- _Exercise requirements_
Return the records word for word. Pictures do not belong in the copy.

- _Data to examine_
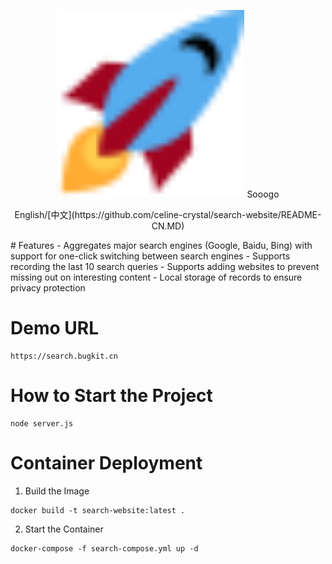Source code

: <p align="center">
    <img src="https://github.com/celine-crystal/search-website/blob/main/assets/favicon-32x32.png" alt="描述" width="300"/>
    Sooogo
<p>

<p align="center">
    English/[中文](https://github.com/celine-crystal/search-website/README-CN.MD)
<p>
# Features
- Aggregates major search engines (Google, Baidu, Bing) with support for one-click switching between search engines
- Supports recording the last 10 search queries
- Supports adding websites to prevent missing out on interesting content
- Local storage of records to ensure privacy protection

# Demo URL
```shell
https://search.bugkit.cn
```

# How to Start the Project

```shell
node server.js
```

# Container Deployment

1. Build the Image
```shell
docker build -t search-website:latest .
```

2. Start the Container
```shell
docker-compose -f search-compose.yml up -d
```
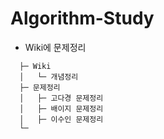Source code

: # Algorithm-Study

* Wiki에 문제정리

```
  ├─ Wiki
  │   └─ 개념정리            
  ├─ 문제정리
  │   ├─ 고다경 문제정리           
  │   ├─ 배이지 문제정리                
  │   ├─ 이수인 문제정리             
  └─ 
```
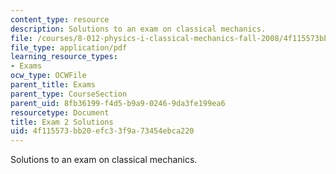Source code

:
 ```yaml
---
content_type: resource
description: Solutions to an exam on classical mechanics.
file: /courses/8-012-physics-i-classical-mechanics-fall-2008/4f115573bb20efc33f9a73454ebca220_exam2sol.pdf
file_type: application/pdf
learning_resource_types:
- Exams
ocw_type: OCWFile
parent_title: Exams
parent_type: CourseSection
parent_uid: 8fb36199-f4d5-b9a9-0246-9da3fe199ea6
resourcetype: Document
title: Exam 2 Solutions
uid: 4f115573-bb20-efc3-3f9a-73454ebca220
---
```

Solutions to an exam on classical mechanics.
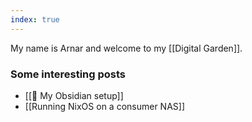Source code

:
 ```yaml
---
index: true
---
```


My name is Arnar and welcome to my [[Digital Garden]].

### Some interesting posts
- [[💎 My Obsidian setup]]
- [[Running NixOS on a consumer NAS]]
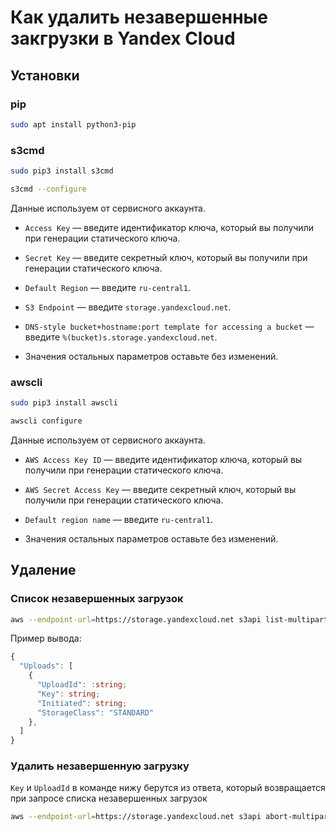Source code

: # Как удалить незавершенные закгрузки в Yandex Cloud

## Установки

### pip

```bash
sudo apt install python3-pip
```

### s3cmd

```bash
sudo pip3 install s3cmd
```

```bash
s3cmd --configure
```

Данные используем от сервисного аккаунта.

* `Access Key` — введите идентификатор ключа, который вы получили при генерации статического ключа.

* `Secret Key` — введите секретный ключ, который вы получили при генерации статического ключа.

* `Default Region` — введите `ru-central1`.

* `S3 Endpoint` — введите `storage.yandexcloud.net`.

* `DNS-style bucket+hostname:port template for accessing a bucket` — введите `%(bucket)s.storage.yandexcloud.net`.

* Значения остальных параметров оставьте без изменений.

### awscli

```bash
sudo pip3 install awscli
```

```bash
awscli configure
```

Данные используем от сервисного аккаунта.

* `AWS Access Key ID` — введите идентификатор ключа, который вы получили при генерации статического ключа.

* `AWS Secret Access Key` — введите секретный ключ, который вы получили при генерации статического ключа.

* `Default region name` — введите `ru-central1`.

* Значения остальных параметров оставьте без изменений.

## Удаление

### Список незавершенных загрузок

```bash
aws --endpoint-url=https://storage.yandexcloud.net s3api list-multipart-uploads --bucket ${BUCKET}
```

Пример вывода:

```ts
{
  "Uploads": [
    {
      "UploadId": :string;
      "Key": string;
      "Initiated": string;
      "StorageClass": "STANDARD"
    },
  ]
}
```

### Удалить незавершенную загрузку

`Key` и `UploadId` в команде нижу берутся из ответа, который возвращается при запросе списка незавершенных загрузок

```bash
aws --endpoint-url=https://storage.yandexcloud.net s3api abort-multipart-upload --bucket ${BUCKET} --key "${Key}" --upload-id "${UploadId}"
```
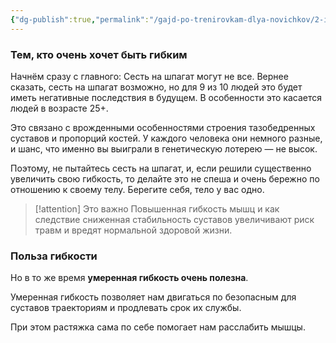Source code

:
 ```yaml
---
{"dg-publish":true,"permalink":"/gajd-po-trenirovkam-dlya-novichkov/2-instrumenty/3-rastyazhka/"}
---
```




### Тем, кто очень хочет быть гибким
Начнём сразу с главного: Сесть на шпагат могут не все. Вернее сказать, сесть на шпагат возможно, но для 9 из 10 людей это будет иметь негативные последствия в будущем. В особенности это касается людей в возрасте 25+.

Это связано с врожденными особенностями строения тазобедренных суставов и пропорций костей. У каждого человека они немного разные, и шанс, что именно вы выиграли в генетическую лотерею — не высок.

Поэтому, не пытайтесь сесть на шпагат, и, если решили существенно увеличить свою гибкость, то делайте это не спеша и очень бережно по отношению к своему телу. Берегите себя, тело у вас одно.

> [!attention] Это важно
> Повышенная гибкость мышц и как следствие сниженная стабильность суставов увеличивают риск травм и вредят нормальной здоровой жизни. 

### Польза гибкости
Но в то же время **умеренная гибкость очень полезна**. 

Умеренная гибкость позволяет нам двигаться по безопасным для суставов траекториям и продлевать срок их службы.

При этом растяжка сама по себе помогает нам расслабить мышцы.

- _Result of this task_
Source code

: <p align="center">
    <img src="https://github.com/celine-crystal/search-website/blob/main/assets/favicon-32x32.png" alt="描述" width="300"/>
    Sooogo
<p>

<p align="center">
    English/[中文](https://github.com/celine-crystal/search-website/README-CN.MD)
<p>
# Features
- Aggregates major search engines (Google, Baidu, Bing) with support for one-click switching between search engines
- Supports recording the last 10 search queries
- Supports adding websites to prevent missing out on interesting content
- Local storage of records to ensure privacy protection

# Demo URL
```shell
https://search.bugkit.cn
```

# How to Start the Project

```shell
node server.js
```

# Container Deployment

1. Build the Image
```shell
docker build -t search-website:latest .
```

2. Start the Container
```shell
docker-compose -f search-compose.yml up -d
```
Source code

: # Algorithm-Study

* Wiki에 문제정리

```
  ├─ Wiki
  │   └─ 개념정리            
  ├─ 문제정리
  │   ├─ 고다경 문제정리           
  │   ├─ 배이지 문제정리                
  │   ├─ 이수인 문제정리             
  └─ 
```
Source code

:
 ```yaml
---
content_type: resource
description: Solutions to an exam on classical mechanics.
file: /courses/8-012-physics-i-classical-mechanics-fall-2008/4f115573bb20efc33f9a73454ebca220_exam2sol.pdf
file_type: application/pdf
learning_resource_types:
- Exams
ocw_type: OCWFile
parent_title: Exams
parent_type: CourseSection
parent_uid: 8fb36199-f4d5-b9a9-0246-9da3fe199ea6
resourcetype: Document
title: Exam 2 Solutions
uid: 4f115573-bb20-efc3-3f9a-73454ebca220
---
```

Solutions to an exam on classical mechanics.
Source code

:
 ```yaml
---
index: true
---
```


My name is Arnar and welcome to my [[Digital Garden]].

### Some interesting posts
- [[💎 My Obsidian setup]]
- [[Running NixOS on a consumer NAS]]
Source code

: # Как удалить незавершенные закгрузки в Yandex Cloud

## Установки

### pip

```bash
sudo apt install python3-pip
```

### s3cmd

```bash
sudo pip3 install s3cmd
```

```bash
s3cmd --configure
```

Данные используем от сервисного аккаунта.

* `Access Key` — введите идентификатор ключа, который вы получили при генерации статического ключа.

* `Secret Key` — введите секретный ключ, который вы получили при генерации статического ключа.

* `Default Region` — введите `ru-central1`.

* `S3 Endpoint` — введите `storage.yandexcloud.net`.

* `DNS-style bucket+hostname:port template for accessing a bucket` — введите `%(bucket)s.storage.yandexcloud.net`.

* Значения остальных параметров оставьте без изменений.

### awscli

```bash
sudo pip3 install awscli
```

```bash
awscli configure
```

Данные используем от сервисного аккаунта.

* `AWS Access Key ID` — введите идентификатор ключа, который вы получили при генерации статического ключа.

* `AWS Secret Access Key` — введите секретный ключ, который вы получили при генерации статического ключа.

* `Default region name` — введите `ru-central1`.

* Значения остальных параметров оставьте без изменений.

## Удаление

### Список незавершенных загрузок

```bash
aws --endpoint-url=https://storage.yandexcloud.net s3api list-multipart-uploads --bucket ${BUCKET}
```

Пример вывода:

```ts
{
  "Uploads": [
    {
      "UploadId": :string;
      "Key": string;
      "Initiated": string;
      "StorageClass": "STANDARD"
    },
  ]
}
```

### Удалить незавершенную загрузку

`Key` и `UploadId` в команде нижу берутся из ответа, который возвращается при запросе списка незавершенных загрузок

```bash
aws --endpoint-url=https://storage.yandexcloud.net s3api abort-multipart-upload --bucket ${BUCKET} --key "${Key}" --upload-id "${UploadId}"
```
Source code

:
 ```yaml
---
{"dg-publish":true,"permalink":"/gajd-po-trenirovkam-dlya-novichkov/2-instrumenty/3-rastyazhka/"}
---
```




### Тем, кто очень хочет быть гибким
Начнём сразу с главного: Сесть на шпагат могут не все. Вернее сказать, сесть на шпагат возможно, но для 9 из 10 людей это будет иметь негативные последствия в будущем. В особенности это касается людей в возрасте 25+.

Это связано с врожденными особенностями строения тазобедренных суставов и пропорций костей. У каждого человека они немного разные, и шанс, что именно вы выиграли в генетическую лотерею — не высок.

Поэтому, не пытайтесь сесть на шпагат, и, если решили существенно увеличить свою гибкость, то делайте это не спеша и очень бережно по отношению к своему телу. Берегите себя, тело у вас одно.

> [!attention] Это важно
> Повышенная гибкость мышц и как следствие сниженная стабильность суставов увеличивают риск травм и вредят нормальной здоровой жизни. 

### Польза гибкости
Но в то же время **умеренная гибкость очень полезна**. 

Умеренная гибкость позволяет нам двигаться по безопасным для суставов траекториям и продлевать срок их службы.

При этом растяжка сама по себе помогает нам расслабить мышцы.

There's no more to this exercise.